Jamal Malik, un orfano diciottenne che vive negli slum di Mumbai decide di partecipare allo show della televisione indiana “Chi vuol esser milionario?”. L’acquisita popolarità mediatica, la scalata trionfale al milione e alle caste sociali infastidiscono il conduttore che cerca di boicottarne la vittoria, ingannandolo e facendolo arrestare. Sospettato di avere imbrogliato e torturato inutilmente, Jamal ripercorrerà col commissario di Polizia tutta la propria infanzia e le circostanze che gli hanno dato conoscenze non culturali ma dirette, di esperienza.
“The Millionaire“ racconta una vera e propria storia d’amore, optando per una formula mista che vede da una parte una partita di “Chi vuol esser milionario?”, format televisivo famoso in tutto il mondo, dall’altra continui flashback sul doloroso passato di Jamal, giovane e povero indiano.
“The Millionaire” è e resta un’operazione ricca di spensieratezza, un prodotto che attraverso il suo spirito melodrammatico mira anche al mercato indiano, omaggiando più di una volta l’industria di Bollywood (il balletto dopo i titoli di coda ne è la dimostrazione più evidente).
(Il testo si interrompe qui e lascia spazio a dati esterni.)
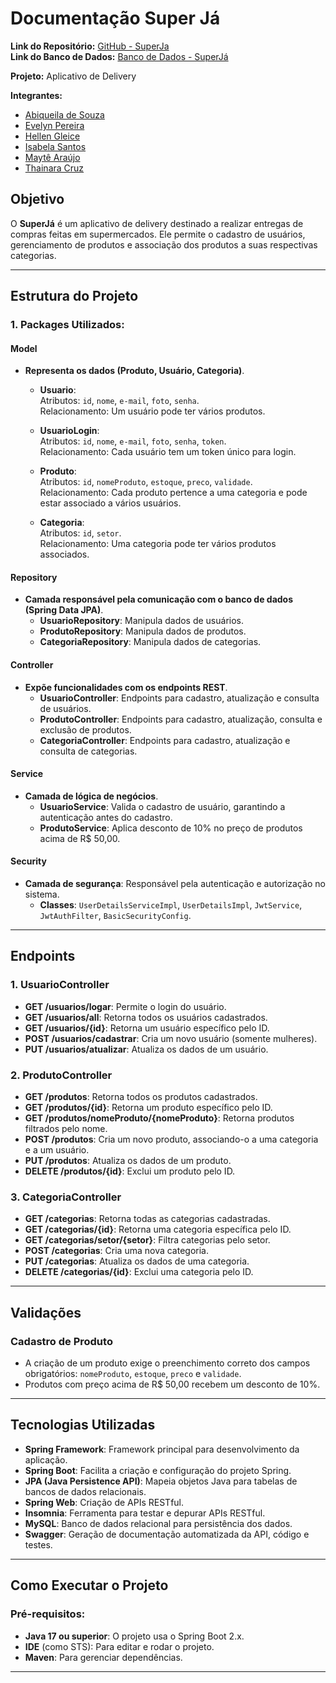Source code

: # Documentação Super Já

**Link do Repositório:** [GitHub - SuperJa](https://github.com/abilafora/superJa)  
**Link do Banco de Dados:** [Banco de Dados - SuperJá](https://superja.onrender.com)

**Projeto:** Aplicativo de Delivery

**Integrantes:**
- [Abiqueila de Souza](https://github.com/abilafora)
- [Evelyn Pereira](https://github.com/evelyn-pereira)
- [Hellen Gleice](https://github.com/hellengleice)
- [Isabela Santos](https://github.com/isabelasantos)
- [Maytê Araújo](https://github.com/maytearaujo)
- [Thainara Cruz](https://github.com/thainaracruz)

## Objetivo

O **SuperJá** é um aplicativo de delivery destinado a realizar entregas de compras feitas em supermercados. Ele permite o cadastro de usuários, gerenciamento de produtos e associação dos produtos a suas respectivas categorias.

---

## Estrutura do Projeto

### 1. **Packages Utilizados**:

#### **Model**
- **Representa os dados (Produto, Usuário, Categoria)**.
  - **Usuario**:  
    Atributos: `id`, `nome`, `e-mail`, `foto`, `senha`.  
    Relacionamento: Um usuário pode ter vários produtos.
  
  - **UsuarioLogin**:  
    Atributos: `id`, `nome`, `e-mail`, `foto`, `senha`, `token`.  
    Relacionamento: Cada usuário tem um token único para login.

  - **Produto**:  
    Atributos: `id`, `nomeProduto`, `estoque`, `preco`, `validade`.  
    Relacionamento: Cada produto pertence a uma categoria e pode estar associado a vários usuários.

  - **Categoria**:  
    Atributos: `id`, `setor`.  
    Relacionamento: Uma categoria pode ter vários produtos associados.

#### **Repository**
- **Camada responsável pela comunicação com o banco de dados (Spring Data JPA)**.
  - **UsuarioRepository**: Manipula dados de usuários.
  - **ProdutoRepository**: Manipula dados de produtos.
  - **CategoriaRepository**: Manipula dados de categorias.

#### **Controller**
- **Expõe funcionalidades com os endpoints REST**.
  - **UsuarioController**: Endpoints para cadastro, atualização e consulta de usuários.
  - **ProdutoController**: Endpoints para cadastro, atualização, consulta e exclusão de produtos.
  - **CategoriaController**: Endpoints para cadastro, atualização e consulta de categorias.

#### **Service**
- **Camada de lógica de negócios**.
  - **UsuarioService**: Valida o cadastro de usuário, garantindo a autenticação antes do cadastro.
  - **ProdutoService**: Aplica desconto de 10% no preço de produtos acima de R$ 50,00.

#### **Security**
- **Camada de segurança**: Responsável pela autenticação e autorização no sistema. 
  - **Classes**: `UserDetailsServiceImpl`, `UserDetailsImpl`, `JwtService`, `JwtAuthFilter`, `BasicSecurityConfig`.

---

## Endpoints

### 1. **UsuarioController**
- **GET /usuarios/logar**: Permite o login do usuário.
- **GET /usuarios/all**: Retorna todos os usuários cadastrados.
- **GET /usuarios/{id}**: Retorna um usuário específico pelo ID.
- **POST /usuarios/cadastrar**: Cria um novo usuário (somente mulheres).
- **PUT /usuarios/atualizar**: Atualiza os dados de um usuário.

### 2. **ProdutoController**
- **GET /produtos**: Retorna todos os produtos cadastrados.
- **GET /produtos/{id}**: Retorna um produto específico pelo ID.
- **GET /produtos/nomeProduto/{nomeProduto}**: Retorna produtos filtrados pelo nome.
- **POST /produtos**: Cria um novo produto, associando-o a uma categoria e a um usuário.
- **PUT /produtos**: Atualiza os dados de um produto.
- **DELETE /produtos/{id}**: Exclui um produto pelo ID.

### 3. **CategoriaController**
- **GET /categorias**: Retorna todas as categorias cadastradas.
- **GET /categorias/{id}**: Retorna uma categoria específica pelo ID.
- **GET /categorias/setor/{setor}**: Filtra categorias pelo setor.
- **POST /categorias**: Cria uma nova categoria.
- **PUT /categorias**: Atualiza os dados de uma categoria.
- **DELETE /categorias/{id}**: Exclui uma categoria pelo ID.

---

## Validações

### Cadastro de Produto
- A criação de um produto exige o preenchimento correto dos campos obrigatórios: `nomeProduto`, `estoque`, `preco` e `validade`.
- Produtos com preço acima de R$ 50,00 recebem um desconto de 10%.

---

## Tecnologias Utilizadas

- **Spring Framework**: Framework principal para desenvolvimento da aplicação.
- **Spring Boot**: Facilita a criação e configuração do projeto Spring.
- **JPA (Java Persistence API)**: Mapeia objetos Java para tabelas de bancos de dados relacionais.
- **Spring Web**: Criação de APIs RESTful.
- **Insomnia**: Ferramenta para testar e depurar APIs RESTful.
- **MySQL**: Banco de dados relacional para persistência dos dados.
- **Swagger**: Geração de documentação automatizada da API, código e testes.

---

## Como Executar o Projeto

### Pré-requisitos:
- **Java 17 ou superior**: O projeto usa o Spring Boot 2.x.
- **IDE** (como STS): Para editar e rodar o projeto.
- **Maven**: Para gerenciar dependências.

---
Grandi meriti al successo del film spettano al già regista di Trainspotting, Danny Boyle, che riesce a creare una narrazione originale e piena di ritmo. Rappresentando un Paese che vive di assurdità: baraccopoli che confinano con edifici lussuosi; diverse religioni che “convivono” armate; in cui il profumo dell’incenso si mescola al sentore delle fogne a cielo aperto.
Tuttavia in alcuni parti la trama del film appare assurda . Come sostiene Salman Rushdie, l’autore dei Versetti Satanici, _ è a dir poco “improbabile” che un ragazzo di strada, che parla una lingua locale, possa esprimersi in un inglese perfetto, fino a vincere al gioco televisivo _Chi vuole essere milionario.
Nonostante ciò, condivido la scelta di Hollywood di assegnare a “The Millionaire” l’Oscar come “miglior film”. La razionalità in questo caso deve far posto al sogno. Al desiderio di ritrovare la ragazza amata e di un riscatto sociale più forte di tutte le avversità che la vita ci fa trovare nella nostra strada.
L’Oscar, a mio avviso, deve anche essere letto come un primo passo verso una globalizzazione cinematografica; credo che d’ora in poi sarà sempre più importante per Hollywood pensare a prodotti che possano andar bene anche per i paesi emergenti, vista la saturazione e la crisi del mercato Occidentale.